Sima nodded, distracted. She remembered the first time they’d met Art. “That one’s cute,” Connie had said, pointing him out to Sima from across a crowded bus. He was a college boy; they were still in high school. Here we go again, Sima had though
t, as Connie dragged her through the crush until they were beside him.
Connie had turned to Sima, mouthed a command: “Watch.” Then, smiling, she’d boldly clasped the center pole so that her fingers touched his.
Art had looked up, surprised. He smiled when he saw Connie. He asked Connie her name; Connie feigned aloofness. He pressed; Connie made him guess. Sima couldn’t believe that something so obvious, so insipid, could work so well. “Alice?” Art had asked, “Grace?”
They were both beaming.
It was Sima who had given Connie the pen with which she’d written her name and number on the back of Art’s hand. Sima could still see Art’s shy grin as he watched Connie draw a perfect cartoon heart over the letter “i.”
How could it be, Sima thought, that their lives had changed that day and only to lead here: Connie in the dressing room, calling across the shop floor to ask if it was really true that garters were back in style? From the dressing room came laughter, whispers. High school again, she thought. Here We Go Again. And she was supposed to be ready with the pen as always.
21
SIMA CLOSED HER EYES, TRIED TO PRESS AWAY THE thought that had appeared, a sentence fully formed, in her mind. She saw it like the story in the Bible, the Babylonian king whose walls had been covered with writing from God, each letter alive in flames. The thought was that hot, that searing; she covered her eyes with her hands.
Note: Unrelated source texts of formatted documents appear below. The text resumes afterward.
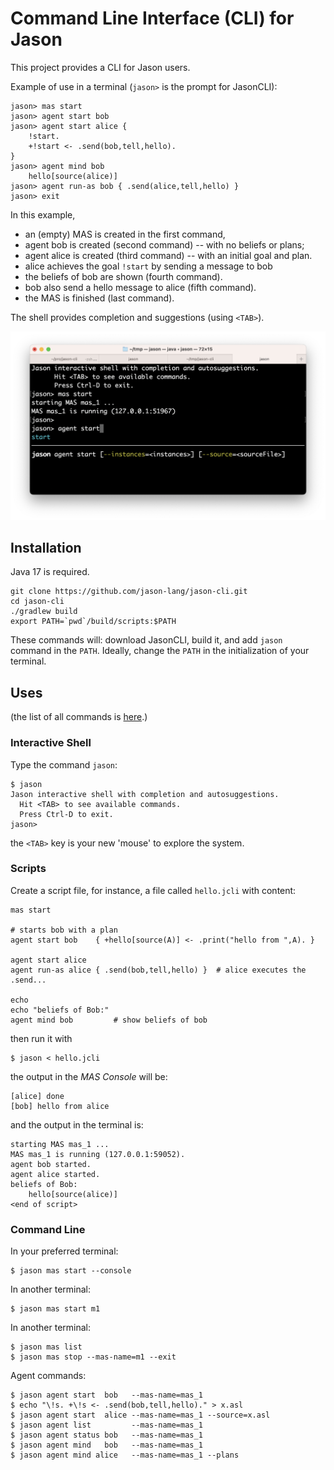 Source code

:# Command Line Interface (CLI) for Jason

This project provides a CLI for Jason users. 

Example of use in a terminal (`jason>` is the prompt for JasonCLI):

    jason> mas start
    jason> agent start bob
    jason> agent start alice {
        !start.
        +!start <- .send(bob,tell,hello).
    }
    jason> agent mind bob
        hello[source(alice)]
    jason> agent run-as bob { .send(alice,tell,hello) }
    jason> exit


In this example, 

* an (empty) MAS is created in the first command, 
* agent bob is created (second command) -- with no beliefs or plans; 
* agent alice is created (third command) -- with an initial goal and plan. 
* alice achieves the goal `!start` by sending a message to  bob
* the beliefs of bob are shown (fourth command). 
* bob also send a hello message to alice (fifth command).
* the MAS is finished (last command).

The shell provides completion and suggestions (using `<TAB>`).

![screen show](docs/figs/s1.png)

## Installation

Java 17 is required.

    git clone https://github.com/jason-lang/jason-cli.git
    cd jason-cli
    ./gradlew build
    export PATH=`pwd`/build/scripts:$PATH

These commands will: download JasonCLI, build it, and add `jason` command in the `PATH`. 
Ideally, change the `PATH` in the initialization of your terminal.

## Uses

(the list of all commands is [here](docs/commands.md).)

### Interactive Shell

Type the command `jason`: 

    $ jason
    Jason interactive shell with completion and autosuggestions.
      Hit <TAB> to see available commands.
      Press Ctrl-D to exit.
    jason>

the `<TAB>` key is your new 'mouse' to explore the system.

### Scripts

Create a script file, for instance, a file called `hello.jcli` with content:

```
mas start

# starts bob with a plan
agent start bob    { +hello[source(A)] <- .print("hello from ",A). }

agent start alice
agent run-as alice { .send(bob,tell,hello) }  # alice executes the .send...

echo
echo "beliefs of Bob:"
agent mind bob         # show beliefs of bob
```

then  run it with

    $ jason < hello.jcli

the output in the _MAS Console_ will be:

```
[alice] done
[bob] hello from alice
```

and the output in the terminal is:

```
starting MAS mas_1 ...
MAS mas_1 is running (127.0.0.1:59052).
agent bob started.
agent alice started.
beliefs of Bob:
    hello[source(alice)]
<end of script>
```

### Command Line

In your preferred terminal:

    $ jason mas start --console

In another terminal:

    $ jason mas start m1

In another terminal:

    $ jason mas list
    $ jason mas stop --mas-name=m1 --exit

Agent commands:

    $ jason agent start  bob   --mas-name=mas_1
    $ echo "\!s. +\!s <- .send(bob,tell,hello)." > x.asl
    $ jason agent start  alice --mas-name=mas_1 --source=x.asl
    $ jason agent list         --mas-name=mas_1
    $ jason agent status bob   --mas-name=mas_1
    $ jason agent mind   bob   --mas-name=mas_1
    $ jason agent mind alice   --mas-name=mas_1 --plans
Timna did not notice. She was assisting Leah Korngold, who wanted a corset for her niece’s wedding. Sima knew the rivalry between Leah and her sister from decades past; knew Leah would spend any amount of money to look an ounce thinner than her sister. “Show her the Dior,” Sima had told Timna, and Timna, understanding, had immediately picked out the top of the line in lingerie. “It’s the latest thing,” Sima could hear her saying to Leah, and Sima smiled despite herself. How unself-conscious the phrase was, coming from Timna’s lips—she’d learned it from Sima, noticed the power it had to convince, and repeated it without the slightest sense of mimicry whenever a customer expressed hesitation.